Sin embargo, todo esto es una utopía de la que el hombre de nuestro mundo se encuentra muy lejos, agobiado por el inevitable pluriempleo, la sociedad de consumo, que a través de una propaganda monstruosa le obliga a trabajar más para consumir más, hacinado en grandes ciudades impersonales y lejos de la naturaleza, insatisfecho de un trabajo en donde el sentido de la perfección, de la calidad y la obra bien hecha, se ha perdido por completo (hoy el 75 por 100 de los trabajos pueden aprenderse en cursillos intensivos de treinta días).

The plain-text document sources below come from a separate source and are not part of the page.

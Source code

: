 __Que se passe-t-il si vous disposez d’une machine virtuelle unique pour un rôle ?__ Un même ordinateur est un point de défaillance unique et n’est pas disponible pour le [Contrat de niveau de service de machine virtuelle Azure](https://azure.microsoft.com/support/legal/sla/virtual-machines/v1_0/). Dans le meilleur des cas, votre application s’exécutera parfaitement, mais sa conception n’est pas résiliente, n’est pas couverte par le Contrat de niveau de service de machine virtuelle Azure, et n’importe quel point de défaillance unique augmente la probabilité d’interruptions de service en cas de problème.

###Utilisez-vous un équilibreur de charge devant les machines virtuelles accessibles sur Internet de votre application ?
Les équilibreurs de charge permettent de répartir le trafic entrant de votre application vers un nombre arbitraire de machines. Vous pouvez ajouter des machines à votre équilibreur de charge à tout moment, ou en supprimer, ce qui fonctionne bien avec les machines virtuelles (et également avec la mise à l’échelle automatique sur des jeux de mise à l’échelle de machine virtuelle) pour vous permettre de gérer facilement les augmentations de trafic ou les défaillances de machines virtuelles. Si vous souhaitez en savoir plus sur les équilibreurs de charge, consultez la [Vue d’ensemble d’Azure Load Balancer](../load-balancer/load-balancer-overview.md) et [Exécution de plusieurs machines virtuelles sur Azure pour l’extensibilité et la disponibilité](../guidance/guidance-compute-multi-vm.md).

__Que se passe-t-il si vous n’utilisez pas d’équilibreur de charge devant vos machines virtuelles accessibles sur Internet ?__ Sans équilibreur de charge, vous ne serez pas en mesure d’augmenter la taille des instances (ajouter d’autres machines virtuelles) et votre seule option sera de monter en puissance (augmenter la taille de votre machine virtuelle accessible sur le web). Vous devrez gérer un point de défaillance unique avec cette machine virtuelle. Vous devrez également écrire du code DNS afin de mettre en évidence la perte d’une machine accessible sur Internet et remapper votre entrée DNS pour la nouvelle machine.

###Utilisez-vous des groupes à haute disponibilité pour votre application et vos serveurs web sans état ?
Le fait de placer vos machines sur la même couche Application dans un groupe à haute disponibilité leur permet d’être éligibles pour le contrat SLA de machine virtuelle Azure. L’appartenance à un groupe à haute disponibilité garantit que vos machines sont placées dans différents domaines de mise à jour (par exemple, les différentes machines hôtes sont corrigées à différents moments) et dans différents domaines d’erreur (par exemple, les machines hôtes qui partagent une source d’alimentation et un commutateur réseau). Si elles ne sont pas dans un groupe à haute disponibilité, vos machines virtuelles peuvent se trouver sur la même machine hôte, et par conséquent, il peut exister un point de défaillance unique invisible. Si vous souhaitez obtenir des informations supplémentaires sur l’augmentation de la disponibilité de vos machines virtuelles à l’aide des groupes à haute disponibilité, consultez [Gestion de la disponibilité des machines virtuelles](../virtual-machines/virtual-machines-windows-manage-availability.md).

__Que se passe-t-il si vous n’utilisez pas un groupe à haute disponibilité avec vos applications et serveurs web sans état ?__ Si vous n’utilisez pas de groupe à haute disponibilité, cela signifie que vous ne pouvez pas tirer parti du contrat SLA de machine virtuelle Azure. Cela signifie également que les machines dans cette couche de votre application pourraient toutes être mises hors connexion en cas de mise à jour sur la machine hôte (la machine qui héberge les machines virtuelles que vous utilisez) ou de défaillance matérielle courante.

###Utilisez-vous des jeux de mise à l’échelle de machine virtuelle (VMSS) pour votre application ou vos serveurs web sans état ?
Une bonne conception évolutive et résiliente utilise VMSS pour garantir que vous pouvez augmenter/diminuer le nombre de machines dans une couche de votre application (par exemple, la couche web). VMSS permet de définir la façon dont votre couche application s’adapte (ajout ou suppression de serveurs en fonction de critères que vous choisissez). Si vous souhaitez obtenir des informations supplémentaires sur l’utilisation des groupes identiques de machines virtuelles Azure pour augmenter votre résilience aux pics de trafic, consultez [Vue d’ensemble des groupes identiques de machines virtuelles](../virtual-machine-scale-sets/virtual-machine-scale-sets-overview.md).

La lucha por la calidad de vida es uno de los compromisos de nuestra civilización de Occidente. Sin contar la responsabilidad que incumbe a nuestra civilización frente a las infrahumanas condiciones del tercer mundo, Occidente se plantea nuevos problemas. No sólo respecto al subproletariado de nuestros suburbios (auténtico tercer mundo que convive con nuestra sociedad opulenta), sino también respecto a las propias condiciones de la vida.
MEGÁPOLIS Y CONTAMINACIÓN
La gran urbe, orgullo de Occidente, se está convirtiendo en una auténtica trampa en donde el hombre no puede vivir. Enormes distancias en los transportes, pérdida del contacto y el horizonte de la naturaleza, tensión nerviosa, ruptura de la célula familiar por las condiciones y la lejanía del trabajo, especulación del suelo, hacinamiento en los grandes barrios, desarraigo y egoísmo social entre los hombres que se ignoran día a día, pérdida de las raíces culturales de las masas campesinas y de los emigrantes que llegan a la gran urbe, rebeldía, desorientación y delincuencia juvenil… Fuera de la naturaleza, entre una jungla de asfalto, aparecen enfermedades (el estrés, las neurosis, los infartos) o proliferan delitos como el robo o las violaciones sexuales. En muchas ciudades de Occidente sólo se puede circular de día y por sus calles céntricas que, eso sí, aparecen llenas de anuncios excitantes, de escaparates repletos, de incitaciones al consumo…, mientras cada crisis económica produce un amenazador paro obrero en los barrios y zonas industriales que rodean, como un cinturón, a la ciudad.
La ciudad y las industrias, por otro lado, están destruyendo la naturaleza. El agua y el aire aparecen contaminados. Hay una terrible polución atmosférica. La eliminación de residuos ha producido la contaminación de los ríos que bajan llenos de peces muertos, cuyas aguas no se pueden beber. Su eliminación a través del mar está produciendo la contaminación marítima. Las mareas negras matan a los animales, hacen huir a los turistas de las playas. En las ciudades el hombre pierde su vista (Occidente es un mundo con anteojos) o su oído (el ruido ha producido en Europa un 70 por 100 de pérdida con relación a los africanos) y la superpoblación hace crecer un consumo que está produciendo, rapidísimamente, el agotamiento de la mayoría de los minerales de la tierra y de las fuentes de energía.